◆ STUDY MATERIAL

::::::

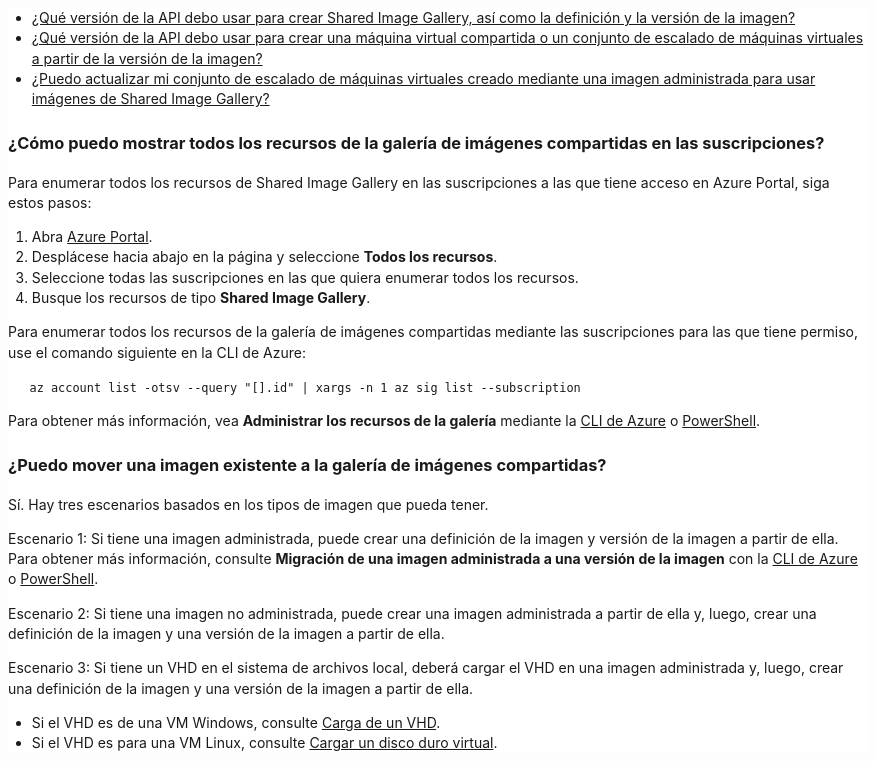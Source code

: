 * [¿Qué versión de la API debo usar para crear Shared Image Gallery, así como la definición y la versión de la imagen?](#what-api-version-should-i-use-to-create-shared-image-gallery-and-image-definition-and-image-version)
* [¿Qué versión de la API debo usar para crear una máquina virtual compartida o un conjunto de escalado de máquinas virtuales a partir de la versión de la imagen?](#what-api-version-should-i-use-to-create-shared-vm-or-virtual-machine-scale-set-out-of-the-image-version)
* [¿Puedo actualizar mi conjunto de escalado de máquinas virtuales creado mediante una imagen administrada para usar imágenes de Shared Image Gallery?](#can-i-update-my-virtual-machine-scale-set-created-using-managed-image-to-use-shared-image-gallery-images)

### <a name="how-can-i-list-all-the-shared-image-gallery-resources-across-subscriptions"></a>¿Cómo puedo mostrar todos los recursos de la galería de imágenes compartidas en las suscripciones?

Para enumerar todos los recursos de Shared Image Gallery en las suscripciones a las que tiene acceso en Azure Portal, siga estos pasos:

1. Abra [Azure Portal](https://portal.azure.com).
1. Desplácese hacia abajo en la página y seleccione **Todos los recursos**.
1. Seleccione todas las suscripciones en las que quiera enumerar todos los recursos.
1. Busque los recursos de tipo **Shared Image Gallery**.
  
Para enumerar todos los recursos de la galería de imágenes compartidas mediante las suscripciones para las que tiene permiso, use el comando siguiente en la CLI de Azure:

```azurecli
   az account list -otsv --query "[].id" | xargs -n 1 az sig list --subscription
```

Para obtener más información, vea **Administrar los recursos de la galería** mediante la [CLI de Azure](../articles/virtual-machines/update-image-resources-cli.md) o [PowerShell](../articles/virtual-machines/update-image-resources-powershell.md).

### <a name="can-i-move-my-existing-image-to-the-shared-image-gallery"></a>¿Puedo mover una imagen existente a la galería de imágenes compartidas?
 
Sí. Hay tres escenarios basados en los tipos de imagen que pueda tener.

 Escenario 1: Si tiene una imagen administrada, puede crear una definición de la imagen y versión de la imagen a partir de ella. Para obtener más información, consulte **Migración de una imagen administrada a una versión de la imagen** con la [CLI de Azure](../articles/virtual-machines/image-version-managed-image-cli.md) o [PowerShell](../articles/virtual-machines/image-version-managed-image-powershell.md).

 Escenario 2: Si tiene una imagen no administrada, puede crear una imagen administrada a partir de ella y, luego, crear una definición de la imagen y una versión de la imagen a partir de ella. 

 Escenario 3: Si tiene un VHD en el sistema de archivos local, deberá cargar el VHD en una imagen administrada y, luego, crear una definición de la imagen y una versión de la imagen a partir de ella.

- Si el VHD es de una VM Windows, consulte [Carga de un VHD](https://docs.microsoft.com/azure/virtual-machines/windows/upload-generalized-managed).
- Si el VHD es para una VM Linux, consulte [Cargar un disco duro virtual](https://docs.microsoft.com/azure/virtual-machines/linux/upload-vhd#option-1-upload-a-vhd).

::::::

◆ PROMPT
Write out nothing but the lines from the start of the data through the line with "para crear Shared". Leave out the pictures.

◆ SOLUTION BELOW
Source code

: * [¿Qué versión de la API debo usar para crear Shared Image Gallery, así como la definición y la versión de la imagen?](#what-api-version-should-i-use-to-create-shared-image-gallery-and-image-definition-and-image-version)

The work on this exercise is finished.